Robert Tarzwell is a fourth year psychiatry resident at Dalhousie University in Halifax, Nova Scotia, Canada.  His psychiatric interests include emotion-focused psychotherapy, evolutionary accounts of psychopathology, and the causes of madness.  His philosophical interests include the mind-body problem, the problem of psychiatric nosology, and the philosophy of science, particularly as it relates to the scientific investigation of psychiatric disorders.

 



[1] Frank, J.D. and Frank J.B.  Persuasion and Healing:  A Comparative Study of Psychotherapy.  3rd Edition.  Johns Hopkins University Press:  1993.
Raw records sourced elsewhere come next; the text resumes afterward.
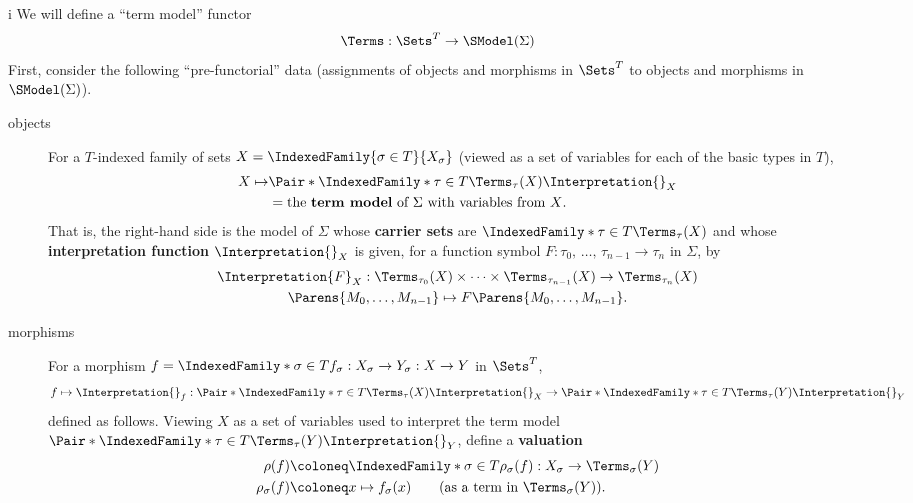 \begin{partsolution}{i}
We will define a ``term model'' functor
\begin{equation*}
\Terms : \Sets^T \to \SModel(\Sigma)
\end{equation*}
First, consider the following ``pre-functorial'' data (assignments of objects and morphisms in \(\Sets^T\) to objects and morphisms in \(\SModel(\Sigma)\)).
\begin{description}
\item[objects]
For a \(T\)-indexed family of sets \(X = \IndexedFamily{\sigma \in T}{X_\sigma}\) (viewed as a set of variables for each of the basic types in \(T\)),
\begin{align*}
X \mapsto & \Pair*{\IndexedFamily*{\tau \in T}{\Terms_\tau(X)}}{\Interpretation{}_X} \\
&= \text{the \textbf{term model} of \(\Sigma\) with variables from \(X\)}.
\end{align*}
That is, the right-hand side is the model of \(\Sigma\) whose \textbf{carrier sets} are \(\IndexedFamily*{\tau \in T}{\Terms_\tau(X)}\) and whose \textbf{interpretation function} \(\Interpretation{}_X\) is given, for a function symbol \(F : \tau_0,\,\ldots,\,\tau_{n-1} \to \tau_n\) in \(\Sigma\), by
\begin{gather*}
\Interpretation{F}_X : \Terms_{\tau_0}(X) \times \cdots \times \Terms_{\tau_{n-1}}(X) \to \Terms_{\tau_n}(X) \\
\Parens{M_0, \ldots, M_{n-1}} \mapsto F\Parens{M_0, \ldots, M_{n-1}}.
\end{gather*}
\item[morphisms]
For a morphism \(f = \IndexedFamily*{\sigma \in T}{f_\sigma : X_\sigma \to Y_\sigma} : X \to Y\) in \(\Sets^T\),
\begin{equation*}
f \mapsto \Interpretation{}_f : \Pair*{\IndexedFamily*{\tau \in T}{\Terms_\tau(X)}}{\Interpretation{}_X} \to \Pair*{\IndexedFamily*{\tau \in T}{\Terms_\tau(Y)}}{\Interpretation{}_Y}
\end{equation*}
defined as follows.
Viewing \(X\) as a set of variables used to interpret the term model \(\Pair*{\IndexedFamily*{\tau \in T}{\Terms_\tau(Y)}}{\Interpretation{}_Y}\), define a \textbf{valuation}
\begin{align*}
\rho(f) &\coloneq \IndexedFamily*{\sigma \in T}{\rho_\sigma(f) : X_\sigma \to \Terms_\sigma(Y)} \\
\rho_\sigma(f) &\coloneq x \mapsto f_\sigma(x) \qquad\text{(as a term in \(\Terms_\sigma(Y)\))}.
\end{align*}

\end{description}
\end{partsolution}
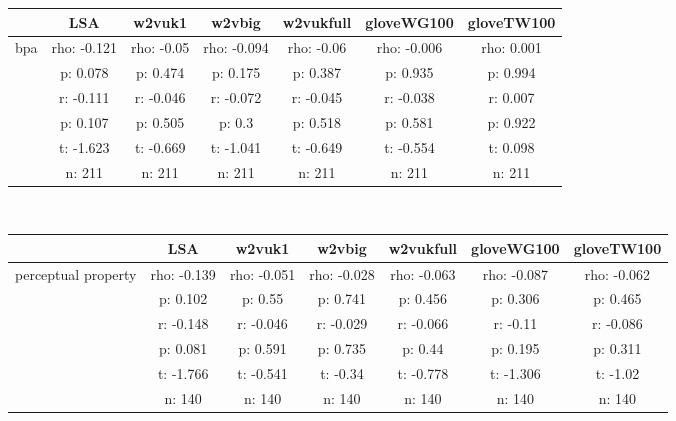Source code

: \documentclass{article}
\begin{document}
\begin{tabular}{ccccccc|}\cline{2-7}
&\multicolumn{1}{|c}{LSA} & w2vuk1 & w2vbig & w2vukfull & gloveWG100 & gloveTW100 \\\hline
\multicolumn{1}{|c|}{\multirow{6}{*}{bpa}} & rho: -0.121 & rho: -0.05 & rho: -0.094 & rho: -0.06 & rho: -0.006 & rho: 0.001 \\
\multicolumn{1}{|c|}{} & p: 0.078 & p: 0.474 & p: 0.175 & p: 0.387 & p: 0.935 & p: 0.994 \\
\multicolumn{1}{|c|}{} & r: -0.111 & r: -0.046 & r: -0.072 & r: -0.045 & r: -0.038 & r: 0.007 \\
\multicolumn{1}{|c|}{} & p: 0.107 & p: 0.505 & p: 0.3 & p: 0.518 & p: 0.581 & p: 0.922 \\
\multicolumn{1}{|c|}{} & t: -1.623 & t: -0.669 & t: -1.041 & t: -0.649 & t: -0.554 & t: 0.098 \\
\multicolumn{1}{|c|}{} & n: 211 & n: 211 & n: 211 & n: 211 & n: 211 & n: 211 \\
\hline
\end{tabular}\\
\begin{tabular}{ccccccc|}\cline{2-7}
&\multicolumn{1}{|c}{LSA} & w2vuk1 & w2vbig & w2vukfull & gloveWG100 & gloveTW100 \\\hline
\multicolumn{1}{|c|}{\multirow{6}{*}{perceptual property}} & rho: -0.139 & rho: -0.051 & rho: -0.028 & rho: -0.063 & rho: -0.087 & rho: -0.062 \\
\multicolumn{1}{|c|}{} & p: 0.102 & p: 0.55 & p: 0.741 & p: 0.456 & p: 0.306 & p: 0.465 \\
\multicolumn{1}{|c|}{} & r: -0.148 & r: -0.046 & r: -0.029 & r: -0.066 & r: -0.11 & r: -0.086 \\
\multicolumn{1}{|c|}{} & p: 0.081 & p: 0.591 & p: 0.735 & p: 0.44 & p: 0.195 & p: 0.311 \\
\multicolumn{1}{|c|}{} & t: -1.766 & t: -0.541 & t: -0.34 & t: -0.778 & t: -1.306 & t: -1.02 \\
\multicolumn{1}{|c|}{} & n: 140 & n: 140 & n: 140 & n: 140 & n: 140 & n: 140 \\
\hline
\end{tabular}\\
\end{document}
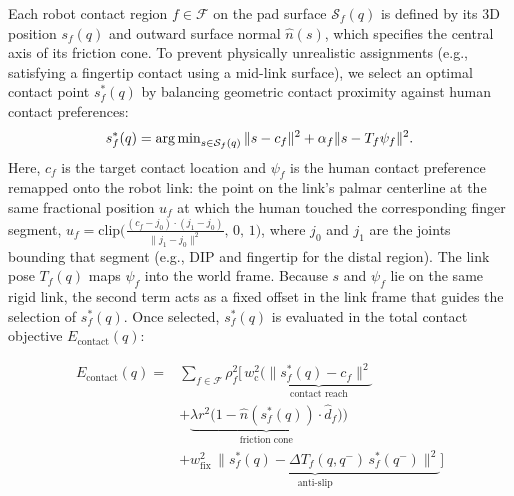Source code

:  Each robot contact region $f \in \mathcal{F}$ on the pad surface $\mathcal{S}_f(q)$ is defined by its 3D position $s_f(q)$ and outward surface normal $\hat{n}(s)$, which specifies the central axis of its friction cone. To prevent physically unrealistic assignments (e.g., satisfying a fingertip contact using a mid-link surface), we select an optimal contact point $s^{*}_f(q)$ by balancing geometric contact proximity against human contact preferences:
\begingroup\setlength{\abovedisplayskip}{3pt}\setlength{\belowdisplayskip}{3pt}\setlength{\abovedisplayshortskip}{1pt}\setlength{\belowdisplayshortskip}{1pt}
\begin{equation}\label{eq:selector}s^*_f(q) = \operatorname*{arg\,min}\nolimits_{s \in \mathcal{S}_f(q)} \|s - c_f\|^2 + \alpha_f \|s - T_f\psi_f\|^2.\end{equation}\endgroup
Here, $c_f$ is the target contact location and $\psi_f$ is the human contact preference remapped onto the robot link: the point on the link's palmar centerline at the same fractional position $u_f$ at which the human touched the corresponding finger segment, $u_f = \mathrm{clip}\big(\tfrac{(c_f - j_0)\cdot(j_1 - j_0)}{\|j_1 - j_0\|^2},\, 0,\, 1\big)$, where $j_0$ and $j_1$ are the joints bounding that segment (e.g., DIP and fingertip for the distal region). The link pose $T_f(q)$ maps $\psi_f$ into the world frame. Because $s$ and $\psi_f$ lie on the same rigid link, the second term acts as a fixed offset in the link frame that guides the selection of $s^{*}_f(q)$. Once selected, $s^{*}_f(q)$ is evaluated in the total contact objective $E_{\mathrm{contact}}(q)$:

\begin{equation}
\label{eq:contact}
\begin{split}
E_{\mathrm{contact}}(q) = {}& \sum_{f \in \mathcal{F}} \rho_f^2 \Big[\, w_{\mathrm{c}}^2 \Big( \underbrace{\big\| s^{*}_f(q) - c_f \big\|^2}_{\text{contact reach}} \\
& + \underbrace{\lambda r^2 \big(1 - \hat{n}(s^{*}_f(q)) \cdot \hat{d}_f\big)}_{\text{friction cone}} \Big) \\
& + \underbrace{w_{\mathrm{fix}}^2\, \big\| s^{*}_f(q) - \Delta T_f(q,q^{-})\, s^{*}_f(q^{-}) \big\|^2}_{\text{anti-slip}} \Big]
\end{split}
\end{equation}

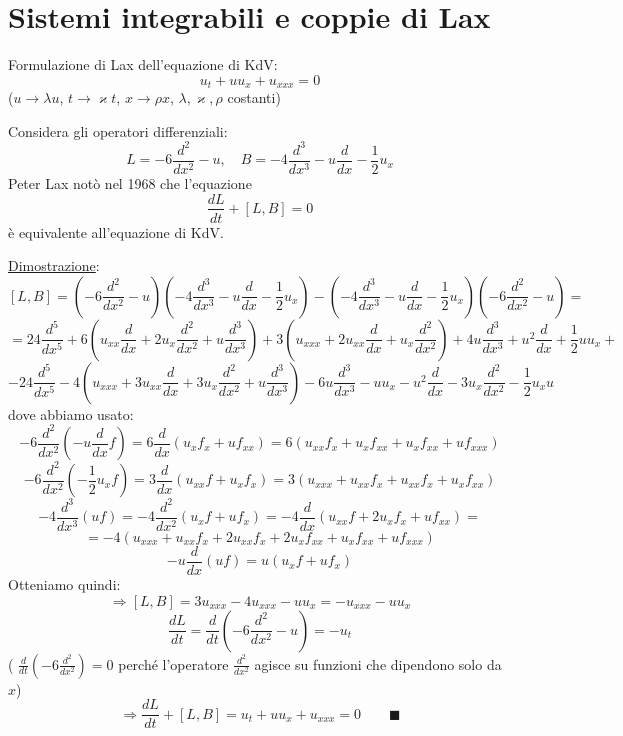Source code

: \documentclass[a4paper,11pt]{report}
\begin{document}
\section{Sistemi integrabili e coppie di Lax}

Formulazione di Lax dell'equazione di KdV:
\[
u_t + u u_x + u_{xxx}=0
\]
($u\to \lambda u$, $t\to \varkappa t$, $x\to \rho x$, $\lambda,\varkappa,\rho$ costanti)

Considera gli operatori differenziali:
\begin{equation}
L=-6\frac{d^2}{dx^2}-u,\quad B=-4\frac{d^3}{dx^3} - u\frac{d}{dx} - \frac{1}{2}u_x
\label{2.186}
\end{equation}
Peter Lax not\`o nel 1968 che l'equazione
\begin{equation}
\frac{dL}{dt} + \left[L,B\right]=0 
\label{2.187}
\end{equation}
\`e equivalente all'equazione di KdV.

\medskip

\underline{Dimostrazione}:
\[
[L,B]=\left(-6\frac{d^2}{dx^2}-u\right)\left(-4\frac{d^3}{dx^3} - u\frac{d}{dx} - \frac{1}{2}u_x\right) - \left(-4\frac{d^3}{dx^3} - u\frac{d}{dx} - \frac{1}{2}u_x\right)\left(-6\frac{d^2}{dx^2}-u\right) = 
\]
\[
= 24\frac{d^5}{dx^5} + 6\left(u_{xx}\frac{d}{dx}+2u_x\frac{d^2}{dx^2} + u\frac{d^3}{dx^3}\right) + 3\left(u_{xxx} + 2u_{xx}\frac{d}{dx}+u_x\frac{d^2}{dx^2}\right) + 4u\frac{d^3}{dx^3} + u^2\frac{d}{dx} + \frac{1}{2}u u_x+ 
\]
\[
- 24\frac{d^5}{dx^5} - 4\left(u_{xxx} + 3u_{xx}\frac{d}{dx} + 3u_x\frac{d^2}{dx^2}+u\frac{d^3}{dx^3}\right) - 6u\frac{d^3}{dx^3} - u u_x - u^2\frac{d}{dx} - 3u_x \frac{d^2}{dx^2} - \frac{1}{2}u_x u
\]
dove abbiamo usato:
\[
-6\frac{d^2}{dx^2}\left(-u\frac{d}{dx}f\right)=6\frac{d}{dx}\left(u_xf_x + u f_{xx}\right)=6\left(u_{xx}f_x + u_xf_{xx} + u_xf_{xx} + uf_{xxx}\right)
\]
\[
-6\frac{d^2}{dx^2}\left(-\frac{1}{2}u_xf\right)=3\frac{d}{dx}\left(u_{xx}f + u_x f_x\right) =3 \left(u_{xxx} + u_{xx}f_x+ u_{xx}f_x+u_xf_{xx}\right)
\]
\[
- 4\frac{d^3}{dx^3} \left(uf\right) = -4\frac{d^2}{dx^2}\left( u_x f + u f_x \right) = -4\frac{d}{dx}\left(u_{xx}f + 2u_x f_x + uf_{xx} \right) = 
\]
\[
=-4\left( u_{xxx} + u_{xx}f_x +2u_{xx}f_x + 2 u_xf_{xx} + u_xf_{xx} + uf_{xxx} \right) 
\]
\[
- u\frac{d}{dx}(uf) = u(u_xf + uf_x)
\]
Otteniamo quindi:
\[
\Rightarrow [L,B] = 3u_{xxx} - 4u_{xxx}-uu_x = -u_{xxx} - u u_x
\]
\[
\frac{dL}{dt}=\frac{d}{dt}\left(-6\frac{d^2}{dx^2} - u\right) = -u_t
\]
( $\frac{d}{dt} (-6\frac{d^2}{dx^2} ) = 0$ perch\'e l'operatore $\frac{d^2}{dx^2}$ agisce su funzioni che dipendono solo da $x$)
\[
\Rightarrow \frac{dL}{dt} + \left[L,B\right] = u_t + u u_x + u_{xxx} = 0 \qquad \blacksquare
\]
\end{document}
[2] Moncrieff J, Wessely S, Hardy R. Active placebos versus antidepressants for depression (Cochrane Review). In: The Cochrane Library, Issue 3, 2004. Chichester, UK: John Wiley & Sons, Ltd.

[3] Bentall R.P.  Madness Explained:  Psychosis and Human Nature.  Penguin Books: 2003, pps. 499-504.

[4] Bola J.R. and Mosher L.R.  Treatment of Acute Psychosis Without Neuroleptics:  Two-Year Outcomes from the Soteria Project.  Journal of Nervous and Mental Diseases 191:219-229, 2003.